» **EXERCISE BRIEF**
Could you copy each line of the listing that holds "fflags"?

::::

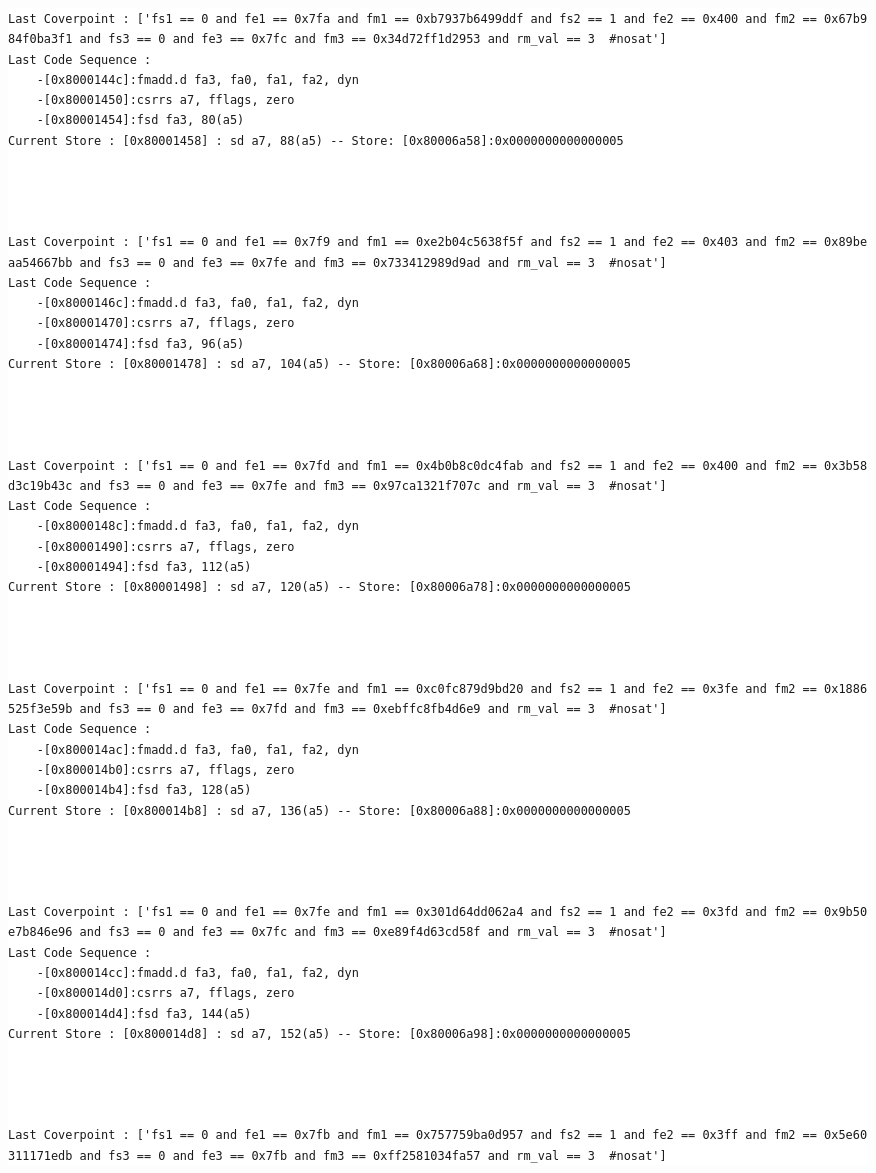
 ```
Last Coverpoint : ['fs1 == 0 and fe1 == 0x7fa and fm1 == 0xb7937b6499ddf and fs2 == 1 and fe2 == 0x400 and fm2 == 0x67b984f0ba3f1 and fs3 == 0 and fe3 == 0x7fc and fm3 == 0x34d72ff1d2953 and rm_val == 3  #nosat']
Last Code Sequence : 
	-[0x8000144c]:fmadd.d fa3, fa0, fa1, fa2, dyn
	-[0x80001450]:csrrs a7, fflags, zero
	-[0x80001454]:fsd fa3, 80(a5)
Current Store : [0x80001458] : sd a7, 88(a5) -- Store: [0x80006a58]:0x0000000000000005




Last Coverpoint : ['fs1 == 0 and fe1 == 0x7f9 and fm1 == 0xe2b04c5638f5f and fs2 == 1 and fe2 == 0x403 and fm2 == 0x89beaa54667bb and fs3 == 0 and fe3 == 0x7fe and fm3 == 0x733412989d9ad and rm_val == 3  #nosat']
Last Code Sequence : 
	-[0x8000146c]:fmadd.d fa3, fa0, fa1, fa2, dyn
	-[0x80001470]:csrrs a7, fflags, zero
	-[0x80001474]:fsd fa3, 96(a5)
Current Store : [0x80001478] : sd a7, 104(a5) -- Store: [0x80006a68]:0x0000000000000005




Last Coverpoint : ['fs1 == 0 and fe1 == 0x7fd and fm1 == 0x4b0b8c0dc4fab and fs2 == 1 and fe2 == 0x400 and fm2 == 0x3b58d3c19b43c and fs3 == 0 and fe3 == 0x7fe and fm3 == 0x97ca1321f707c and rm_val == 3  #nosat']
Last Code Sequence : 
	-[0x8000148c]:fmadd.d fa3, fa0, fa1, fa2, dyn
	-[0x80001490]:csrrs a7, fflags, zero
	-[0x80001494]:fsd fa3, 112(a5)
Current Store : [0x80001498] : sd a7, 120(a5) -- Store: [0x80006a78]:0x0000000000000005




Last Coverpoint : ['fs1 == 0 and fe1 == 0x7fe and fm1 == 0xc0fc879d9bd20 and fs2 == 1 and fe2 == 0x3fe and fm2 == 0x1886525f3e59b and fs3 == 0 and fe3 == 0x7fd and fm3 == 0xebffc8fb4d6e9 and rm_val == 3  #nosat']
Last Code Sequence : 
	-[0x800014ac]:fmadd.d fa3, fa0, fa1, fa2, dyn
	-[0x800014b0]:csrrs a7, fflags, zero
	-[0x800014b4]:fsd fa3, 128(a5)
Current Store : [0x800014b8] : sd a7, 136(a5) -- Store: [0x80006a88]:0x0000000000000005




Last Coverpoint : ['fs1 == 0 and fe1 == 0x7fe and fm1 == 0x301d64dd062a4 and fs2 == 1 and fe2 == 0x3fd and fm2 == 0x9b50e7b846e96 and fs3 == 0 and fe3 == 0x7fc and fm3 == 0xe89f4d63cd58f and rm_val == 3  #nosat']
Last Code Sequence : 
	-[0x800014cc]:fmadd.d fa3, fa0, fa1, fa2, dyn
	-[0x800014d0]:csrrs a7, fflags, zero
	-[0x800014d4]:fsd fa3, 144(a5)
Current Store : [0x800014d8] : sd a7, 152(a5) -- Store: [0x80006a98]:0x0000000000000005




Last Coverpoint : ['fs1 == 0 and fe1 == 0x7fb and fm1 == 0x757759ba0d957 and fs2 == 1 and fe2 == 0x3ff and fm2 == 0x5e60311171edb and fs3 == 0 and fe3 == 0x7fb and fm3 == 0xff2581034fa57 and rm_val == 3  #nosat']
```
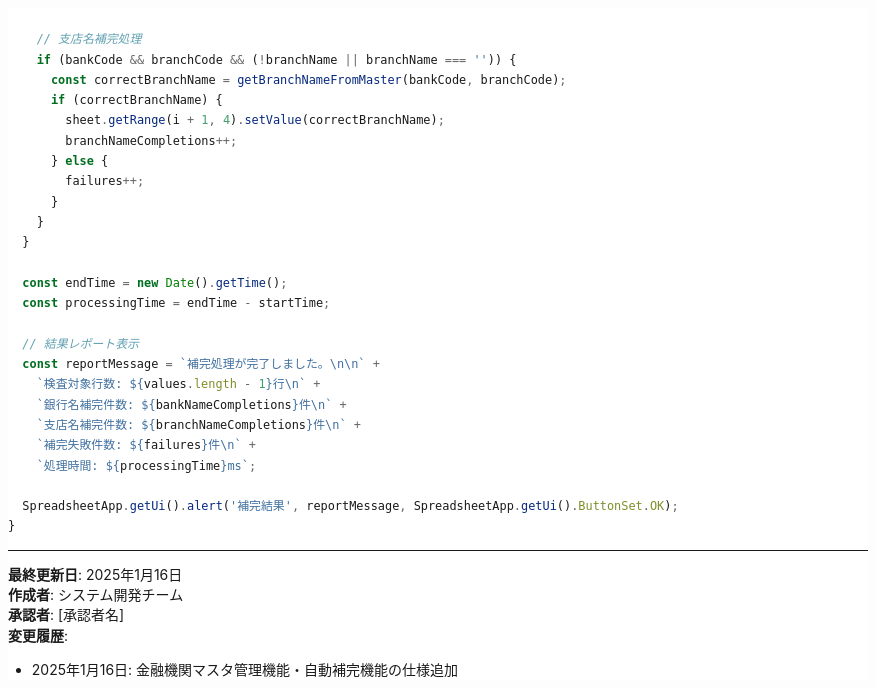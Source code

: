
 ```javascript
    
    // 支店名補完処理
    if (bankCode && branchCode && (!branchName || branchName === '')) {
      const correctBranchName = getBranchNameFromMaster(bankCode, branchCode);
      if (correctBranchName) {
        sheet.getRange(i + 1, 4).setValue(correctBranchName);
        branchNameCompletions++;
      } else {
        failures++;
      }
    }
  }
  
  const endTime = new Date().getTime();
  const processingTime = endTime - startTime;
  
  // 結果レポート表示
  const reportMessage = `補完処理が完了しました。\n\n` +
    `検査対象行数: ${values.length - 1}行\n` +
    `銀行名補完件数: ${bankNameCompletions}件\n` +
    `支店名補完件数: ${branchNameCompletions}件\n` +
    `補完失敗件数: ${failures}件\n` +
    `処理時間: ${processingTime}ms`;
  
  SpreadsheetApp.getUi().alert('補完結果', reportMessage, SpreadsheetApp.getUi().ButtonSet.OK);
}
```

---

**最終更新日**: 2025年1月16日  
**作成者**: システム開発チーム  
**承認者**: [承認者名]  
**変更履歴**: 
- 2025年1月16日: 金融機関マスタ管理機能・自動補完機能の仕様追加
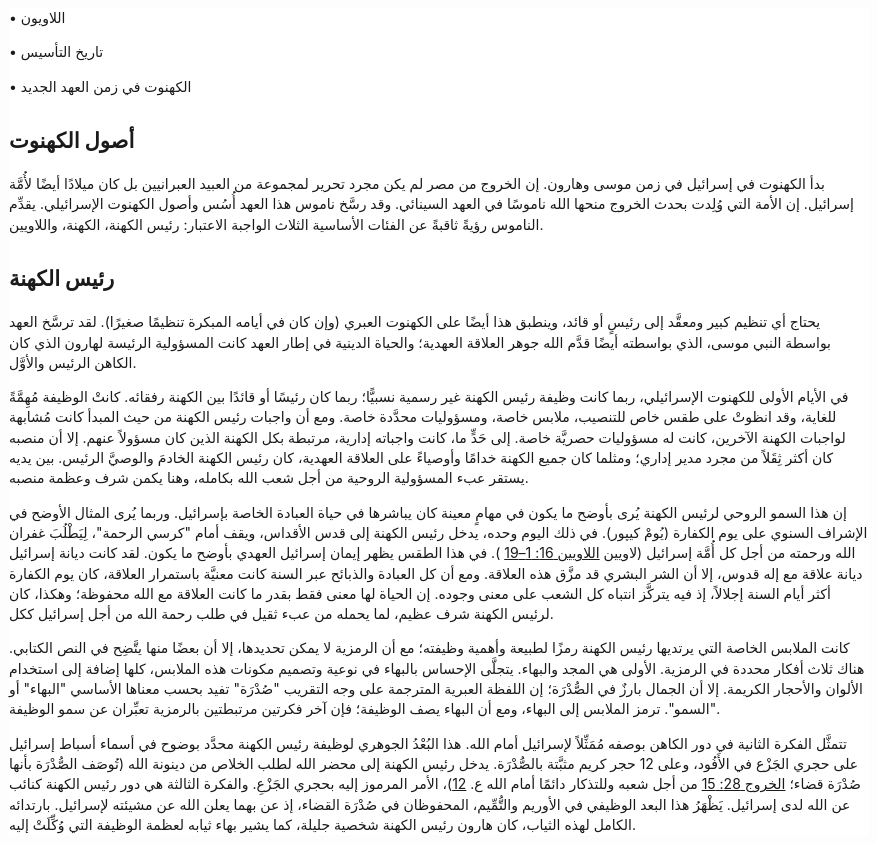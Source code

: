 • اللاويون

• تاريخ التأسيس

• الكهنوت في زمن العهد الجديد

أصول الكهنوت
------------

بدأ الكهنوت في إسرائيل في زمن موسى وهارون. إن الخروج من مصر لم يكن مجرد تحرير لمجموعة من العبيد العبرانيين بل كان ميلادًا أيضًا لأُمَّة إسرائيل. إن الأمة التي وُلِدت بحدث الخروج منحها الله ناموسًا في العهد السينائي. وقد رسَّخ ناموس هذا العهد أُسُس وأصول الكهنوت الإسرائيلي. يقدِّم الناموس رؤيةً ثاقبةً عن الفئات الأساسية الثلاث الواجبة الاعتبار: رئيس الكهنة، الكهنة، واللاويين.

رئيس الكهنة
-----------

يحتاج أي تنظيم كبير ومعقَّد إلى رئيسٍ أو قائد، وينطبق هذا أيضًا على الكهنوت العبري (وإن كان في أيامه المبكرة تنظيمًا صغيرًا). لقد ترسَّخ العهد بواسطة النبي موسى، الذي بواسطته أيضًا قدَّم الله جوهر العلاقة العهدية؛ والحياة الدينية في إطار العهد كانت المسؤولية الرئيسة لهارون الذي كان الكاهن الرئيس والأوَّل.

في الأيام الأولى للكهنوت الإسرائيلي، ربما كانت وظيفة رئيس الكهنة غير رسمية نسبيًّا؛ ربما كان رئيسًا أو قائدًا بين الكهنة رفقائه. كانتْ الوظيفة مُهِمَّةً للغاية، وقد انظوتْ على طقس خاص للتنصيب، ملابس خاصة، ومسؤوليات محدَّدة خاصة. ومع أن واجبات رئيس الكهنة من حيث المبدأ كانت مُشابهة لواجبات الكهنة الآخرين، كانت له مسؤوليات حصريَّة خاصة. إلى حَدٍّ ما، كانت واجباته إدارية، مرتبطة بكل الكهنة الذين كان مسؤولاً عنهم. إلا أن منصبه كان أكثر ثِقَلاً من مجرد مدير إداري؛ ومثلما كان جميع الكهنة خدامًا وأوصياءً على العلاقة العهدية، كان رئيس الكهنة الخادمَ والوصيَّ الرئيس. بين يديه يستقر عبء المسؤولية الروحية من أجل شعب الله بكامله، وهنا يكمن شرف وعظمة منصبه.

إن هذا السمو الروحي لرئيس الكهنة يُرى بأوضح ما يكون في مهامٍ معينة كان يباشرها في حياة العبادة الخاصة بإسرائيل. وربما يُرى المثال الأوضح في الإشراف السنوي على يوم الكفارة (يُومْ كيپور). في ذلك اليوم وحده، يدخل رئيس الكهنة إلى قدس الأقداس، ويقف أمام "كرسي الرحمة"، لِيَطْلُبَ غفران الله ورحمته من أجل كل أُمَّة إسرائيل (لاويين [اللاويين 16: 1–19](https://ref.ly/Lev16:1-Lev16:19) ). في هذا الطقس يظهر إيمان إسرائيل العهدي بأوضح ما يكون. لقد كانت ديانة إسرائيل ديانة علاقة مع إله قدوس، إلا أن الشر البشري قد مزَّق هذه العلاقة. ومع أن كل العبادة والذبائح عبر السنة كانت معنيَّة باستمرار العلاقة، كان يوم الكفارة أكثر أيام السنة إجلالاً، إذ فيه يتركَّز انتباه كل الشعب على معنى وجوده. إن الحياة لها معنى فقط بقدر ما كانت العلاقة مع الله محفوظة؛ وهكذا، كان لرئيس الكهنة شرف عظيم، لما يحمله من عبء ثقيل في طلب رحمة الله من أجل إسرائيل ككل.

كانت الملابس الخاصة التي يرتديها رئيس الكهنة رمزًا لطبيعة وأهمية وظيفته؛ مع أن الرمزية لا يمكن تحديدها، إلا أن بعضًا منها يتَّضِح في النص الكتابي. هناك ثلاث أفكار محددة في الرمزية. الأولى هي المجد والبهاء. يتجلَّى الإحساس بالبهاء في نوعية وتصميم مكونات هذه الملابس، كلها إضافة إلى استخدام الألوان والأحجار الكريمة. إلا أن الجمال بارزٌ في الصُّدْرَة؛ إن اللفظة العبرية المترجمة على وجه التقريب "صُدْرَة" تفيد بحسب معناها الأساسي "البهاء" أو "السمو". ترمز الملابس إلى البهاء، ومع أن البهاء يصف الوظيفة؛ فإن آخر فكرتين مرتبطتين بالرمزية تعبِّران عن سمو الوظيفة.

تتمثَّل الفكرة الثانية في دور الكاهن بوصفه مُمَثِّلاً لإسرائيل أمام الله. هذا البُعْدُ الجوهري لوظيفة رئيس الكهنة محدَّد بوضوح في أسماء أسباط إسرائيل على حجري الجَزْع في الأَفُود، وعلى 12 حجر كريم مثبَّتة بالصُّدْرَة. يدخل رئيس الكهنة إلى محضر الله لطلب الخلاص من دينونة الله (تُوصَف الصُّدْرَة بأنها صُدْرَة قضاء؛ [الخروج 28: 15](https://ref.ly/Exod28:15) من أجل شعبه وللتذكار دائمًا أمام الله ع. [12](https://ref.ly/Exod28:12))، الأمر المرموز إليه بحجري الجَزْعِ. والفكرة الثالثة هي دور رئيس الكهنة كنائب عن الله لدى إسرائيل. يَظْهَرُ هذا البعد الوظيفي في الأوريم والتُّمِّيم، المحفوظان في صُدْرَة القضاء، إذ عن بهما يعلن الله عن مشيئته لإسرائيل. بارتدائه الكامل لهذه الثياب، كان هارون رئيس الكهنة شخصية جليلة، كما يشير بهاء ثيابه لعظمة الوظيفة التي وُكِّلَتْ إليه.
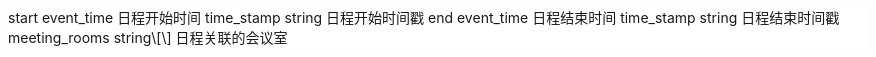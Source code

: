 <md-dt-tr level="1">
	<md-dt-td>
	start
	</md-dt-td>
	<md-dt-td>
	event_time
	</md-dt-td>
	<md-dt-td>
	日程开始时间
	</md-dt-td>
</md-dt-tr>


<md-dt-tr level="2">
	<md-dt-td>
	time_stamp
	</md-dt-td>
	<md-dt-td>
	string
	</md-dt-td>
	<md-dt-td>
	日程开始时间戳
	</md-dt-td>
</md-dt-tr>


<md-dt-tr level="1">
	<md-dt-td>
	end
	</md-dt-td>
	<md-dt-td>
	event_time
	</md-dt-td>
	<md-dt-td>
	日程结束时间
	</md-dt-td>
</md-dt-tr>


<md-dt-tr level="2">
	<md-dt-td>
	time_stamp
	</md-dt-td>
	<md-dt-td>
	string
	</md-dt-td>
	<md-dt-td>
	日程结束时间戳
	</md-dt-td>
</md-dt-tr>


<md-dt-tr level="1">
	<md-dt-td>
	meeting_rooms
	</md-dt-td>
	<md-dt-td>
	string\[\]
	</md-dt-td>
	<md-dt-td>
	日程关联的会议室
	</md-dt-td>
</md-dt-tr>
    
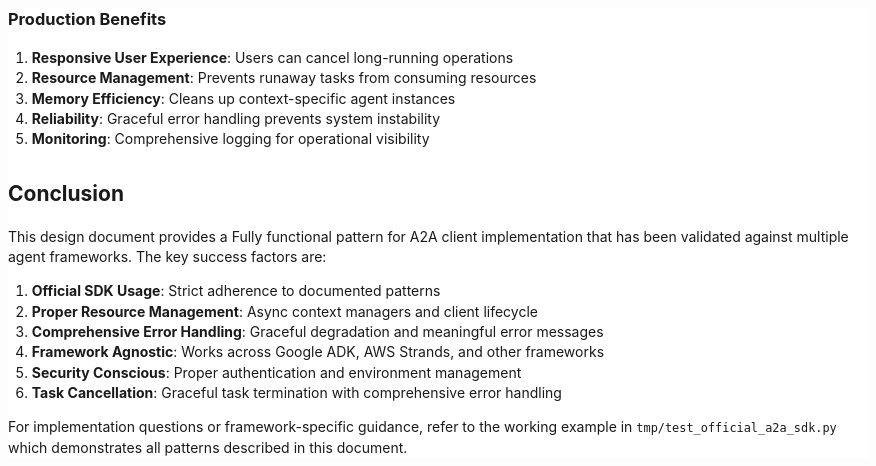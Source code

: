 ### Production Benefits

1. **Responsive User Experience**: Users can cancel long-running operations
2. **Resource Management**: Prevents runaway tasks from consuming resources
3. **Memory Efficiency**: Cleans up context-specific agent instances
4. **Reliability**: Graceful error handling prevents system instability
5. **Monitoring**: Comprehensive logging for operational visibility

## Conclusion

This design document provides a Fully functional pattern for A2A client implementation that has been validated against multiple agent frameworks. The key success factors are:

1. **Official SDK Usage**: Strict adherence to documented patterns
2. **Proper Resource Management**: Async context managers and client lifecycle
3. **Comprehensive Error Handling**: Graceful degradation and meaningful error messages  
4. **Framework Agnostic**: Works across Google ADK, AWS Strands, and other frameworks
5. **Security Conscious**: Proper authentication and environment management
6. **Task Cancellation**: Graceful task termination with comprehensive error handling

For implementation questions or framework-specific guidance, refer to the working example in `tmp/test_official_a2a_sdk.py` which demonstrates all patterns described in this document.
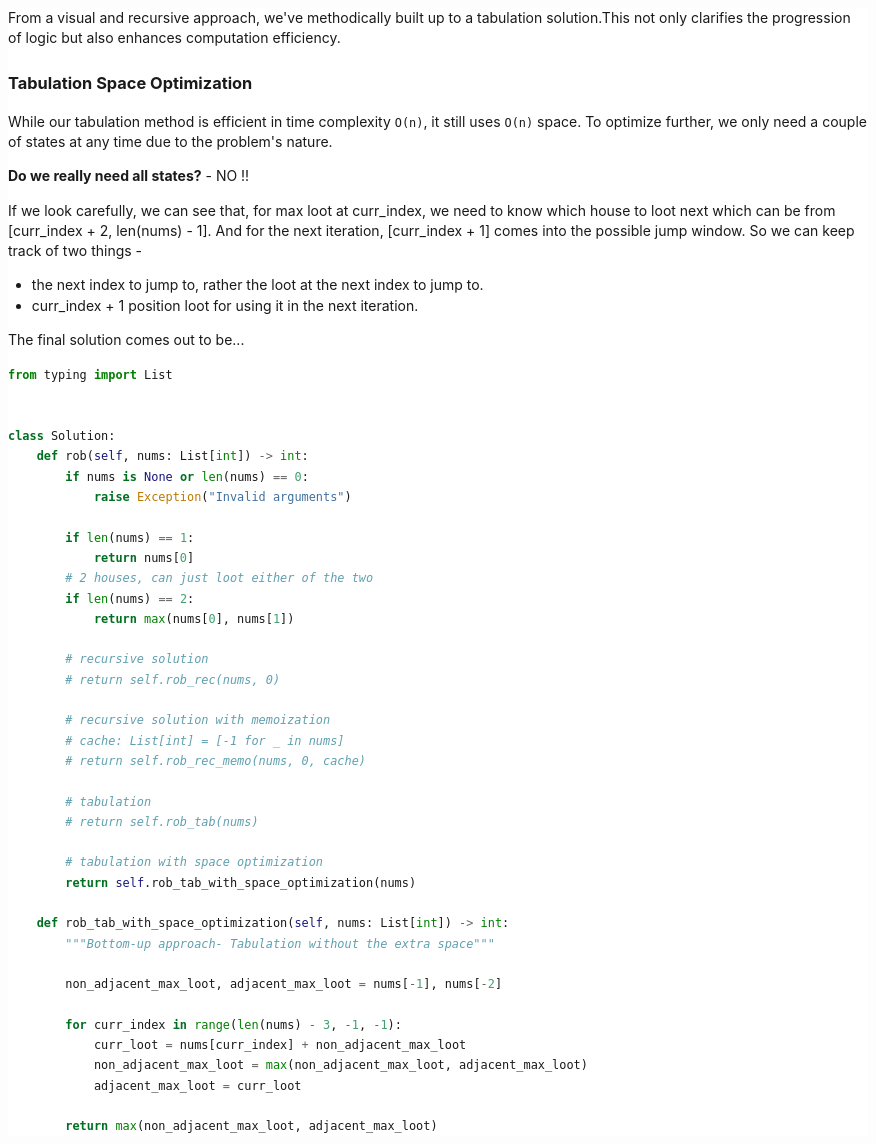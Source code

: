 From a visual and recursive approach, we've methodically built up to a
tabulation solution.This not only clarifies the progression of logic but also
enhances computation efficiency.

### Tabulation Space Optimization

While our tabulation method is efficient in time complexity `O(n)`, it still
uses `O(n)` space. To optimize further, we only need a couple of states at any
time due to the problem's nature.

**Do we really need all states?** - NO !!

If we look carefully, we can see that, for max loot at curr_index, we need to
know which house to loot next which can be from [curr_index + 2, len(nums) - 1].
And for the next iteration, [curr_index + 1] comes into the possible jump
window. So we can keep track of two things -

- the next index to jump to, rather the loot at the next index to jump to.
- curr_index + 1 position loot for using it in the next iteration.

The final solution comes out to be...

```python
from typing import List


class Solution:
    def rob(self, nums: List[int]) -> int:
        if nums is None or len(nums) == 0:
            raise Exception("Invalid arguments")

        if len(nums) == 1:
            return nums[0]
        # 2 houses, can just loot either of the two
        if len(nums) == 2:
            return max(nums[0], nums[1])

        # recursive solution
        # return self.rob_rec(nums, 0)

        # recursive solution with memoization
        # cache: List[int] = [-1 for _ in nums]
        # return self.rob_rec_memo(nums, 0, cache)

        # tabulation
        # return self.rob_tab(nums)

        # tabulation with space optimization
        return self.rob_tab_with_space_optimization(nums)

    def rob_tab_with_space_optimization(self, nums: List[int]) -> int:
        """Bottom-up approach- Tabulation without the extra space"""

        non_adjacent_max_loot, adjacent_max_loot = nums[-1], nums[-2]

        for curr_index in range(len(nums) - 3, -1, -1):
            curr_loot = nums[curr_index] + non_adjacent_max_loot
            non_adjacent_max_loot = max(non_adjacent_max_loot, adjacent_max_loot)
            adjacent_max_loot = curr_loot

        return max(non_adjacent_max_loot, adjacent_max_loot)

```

::::

» **THE COMPLETED TASK**
	-[0x80001450]:csrrs a7, fflags, zero
	-[0x80001470]:csrrs a7, fflags, zero
	-[0x80001490]:csrrs a7, fflags, zero
	-[0x800014b0]:csrrs a7, fflags, zero
	-[0x800014d0]:csrrs a7, fflags, zero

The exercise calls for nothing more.